ICLR 2026 Conference SubmissionAnonymous Authors
Data Generation for Robot LearningBimanual Mobile ManipulationImitation Learning for Robotics
Abstract:

Imitation learning from large-scale, diverse human demonstrations has proven effective for training robots, but collecting such data is costly and time-consuming. This challenge is amplified for multi-step bimanual mobile manipulation, where humans must teleoperate both a mobile base and two high-degree-of-freedom arms. Prior automated data generation frameworks have addressed static bimanual manipulation by augmenting a few human demonstrations in simulation, but they fall short for mobile settings due to two key challenges: (1) determining base placement to ensure reachability, and (2) positioning the camera to provide sufficient visibility for visuomotor policies. To address these issues, we introduce MoMaGen, which formulates data generation as a constrained optimization problem that enforces hard constraints (e.g., reachability) while balancing soft constraints (e.g., visibility during navigation).

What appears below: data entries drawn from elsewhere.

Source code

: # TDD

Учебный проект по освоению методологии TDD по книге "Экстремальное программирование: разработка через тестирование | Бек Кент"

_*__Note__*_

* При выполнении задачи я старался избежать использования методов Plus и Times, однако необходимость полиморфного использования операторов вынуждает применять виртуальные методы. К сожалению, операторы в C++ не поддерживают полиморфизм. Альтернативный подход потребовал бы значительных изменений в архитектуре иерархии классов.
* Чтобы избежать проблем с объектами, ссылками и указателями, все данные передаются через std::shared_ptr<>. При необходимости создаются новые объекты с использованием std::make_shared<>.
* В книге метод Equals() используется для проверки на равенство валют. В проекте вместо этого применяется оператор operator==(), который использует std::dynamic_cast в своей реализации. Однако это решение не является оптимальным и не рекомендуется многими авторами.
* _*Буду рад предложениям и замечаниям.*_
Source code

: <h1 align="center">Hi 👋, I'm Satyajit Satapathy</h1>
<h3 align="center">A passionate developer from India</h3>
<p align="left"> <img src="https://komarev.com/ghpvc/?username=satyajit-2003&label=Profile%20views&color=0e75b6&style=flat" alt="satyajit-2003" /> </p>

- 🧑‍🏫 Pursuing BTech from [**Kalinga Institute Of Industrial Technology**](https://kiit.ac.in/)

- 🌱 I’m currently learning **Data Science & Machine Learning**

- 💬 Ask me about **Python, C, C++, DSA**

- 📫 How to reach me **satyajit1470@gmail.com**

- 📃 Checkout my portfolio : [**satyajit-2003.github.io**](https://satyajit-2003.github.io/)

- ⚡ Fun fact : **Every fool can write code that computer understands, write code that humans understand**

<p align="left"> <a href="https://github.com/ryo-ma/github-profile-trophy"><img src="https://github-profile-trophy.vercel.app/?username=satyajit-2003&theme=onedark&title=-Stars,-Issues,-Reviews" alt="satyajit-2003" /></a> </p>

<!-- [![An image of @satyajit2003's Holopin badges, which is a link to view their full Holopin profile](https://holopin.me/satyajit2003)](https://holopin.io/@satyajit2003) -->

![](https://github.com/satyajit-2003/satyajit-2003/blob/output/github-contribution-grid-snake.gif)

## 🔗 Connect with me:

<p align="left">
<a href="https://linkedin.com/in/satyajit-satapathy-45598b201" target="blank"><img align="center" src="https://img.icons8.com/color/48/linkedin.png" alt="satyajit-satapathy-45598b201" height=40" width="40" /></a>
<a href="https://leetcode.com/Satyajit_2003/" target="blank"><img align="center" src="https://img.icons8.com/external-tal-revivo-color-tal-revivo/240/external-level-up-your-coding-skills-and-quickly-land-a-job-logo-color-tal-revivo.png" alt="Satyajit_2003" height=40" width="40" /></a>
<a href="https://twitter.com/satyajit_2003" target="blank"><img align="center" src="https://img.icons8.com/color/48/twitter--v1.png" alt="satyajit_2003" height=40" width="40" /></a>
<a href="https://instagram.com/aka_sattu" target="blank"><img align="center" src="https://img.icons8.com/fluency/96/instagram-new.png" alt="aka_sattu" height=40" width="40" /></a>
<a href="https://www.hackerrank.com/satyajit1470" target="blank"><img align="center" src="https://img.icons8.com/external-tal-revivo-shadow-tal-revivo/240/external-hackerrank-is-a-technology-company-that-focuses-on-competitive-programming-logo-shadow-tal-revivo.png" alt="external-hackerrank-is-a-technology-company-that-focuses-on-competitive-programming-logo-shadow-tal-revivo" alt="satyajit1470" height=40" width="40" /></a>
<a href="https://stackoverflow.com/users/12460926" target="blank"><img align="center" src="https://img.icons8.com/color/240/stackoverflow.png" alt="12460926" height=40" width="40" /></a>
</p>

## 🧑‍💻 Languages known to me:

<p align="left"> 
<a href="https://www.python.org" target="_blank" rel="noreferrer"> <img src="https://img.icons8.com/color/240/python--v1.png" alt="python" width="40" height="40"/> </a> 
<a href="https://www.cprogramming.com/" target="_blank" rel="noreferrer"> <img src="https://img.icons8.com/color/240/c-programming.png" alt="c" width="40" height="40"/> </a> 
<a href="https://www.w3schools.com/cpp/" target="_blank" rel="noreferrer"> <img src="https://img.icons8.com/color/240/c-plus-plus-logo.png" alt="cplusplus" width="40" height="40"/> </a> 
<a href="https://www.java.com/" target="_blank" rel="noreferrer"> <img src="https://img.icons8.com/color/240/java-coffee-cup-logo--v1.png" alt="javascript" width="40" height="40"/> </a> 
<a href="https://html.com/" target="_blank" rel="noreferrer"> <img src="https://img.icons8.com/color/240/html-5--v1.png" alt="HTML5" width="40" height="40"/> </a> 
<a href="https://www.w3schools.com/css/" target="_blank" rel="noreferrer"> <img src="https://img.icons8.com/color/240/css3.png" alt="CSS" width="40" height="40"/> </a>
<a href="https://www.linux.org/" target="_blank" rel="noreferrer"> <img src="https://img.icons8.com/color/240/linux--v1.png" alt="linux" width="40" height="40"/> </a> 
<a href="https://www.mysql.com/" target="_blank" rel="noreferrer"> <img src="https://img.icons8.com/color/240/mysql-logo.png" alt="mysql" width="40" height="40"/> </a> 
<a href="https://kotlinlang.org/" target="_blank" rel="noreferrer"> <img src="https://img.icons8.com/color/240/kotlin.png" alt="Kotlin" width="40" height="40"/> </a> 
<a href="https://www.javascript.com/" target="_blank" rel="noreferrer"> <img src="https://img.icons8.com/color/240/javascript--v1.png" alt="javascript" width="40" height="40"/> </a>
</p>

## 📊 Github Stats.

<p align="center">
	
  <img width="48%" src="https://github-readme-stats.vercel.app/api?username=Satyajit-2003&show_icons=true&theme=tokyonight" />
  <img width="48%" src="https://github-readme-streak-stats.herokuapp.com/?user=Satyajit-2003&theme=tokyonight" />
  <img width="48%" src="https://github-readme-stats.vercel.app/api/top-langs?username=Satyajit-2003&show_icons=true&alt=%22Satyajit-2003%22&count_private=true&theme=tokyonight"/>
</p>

This formulation generalizes prior approaches and provides a principled foundation for future methods. We evaluate MoMaGen on four multi-step bimanual mobile manipulation tasks and show that it generates significantly more diverse datasets than existing methods. Leveraging this diversity, MoMaGen can train successful imitation learning policies from a single source demonstration, and these policies can be fine-tuned with as few as 40 real-world demonstrations to achieve deployment on physical robotic hardware. More details are available at our project page: momagen-iclr2026.github.io.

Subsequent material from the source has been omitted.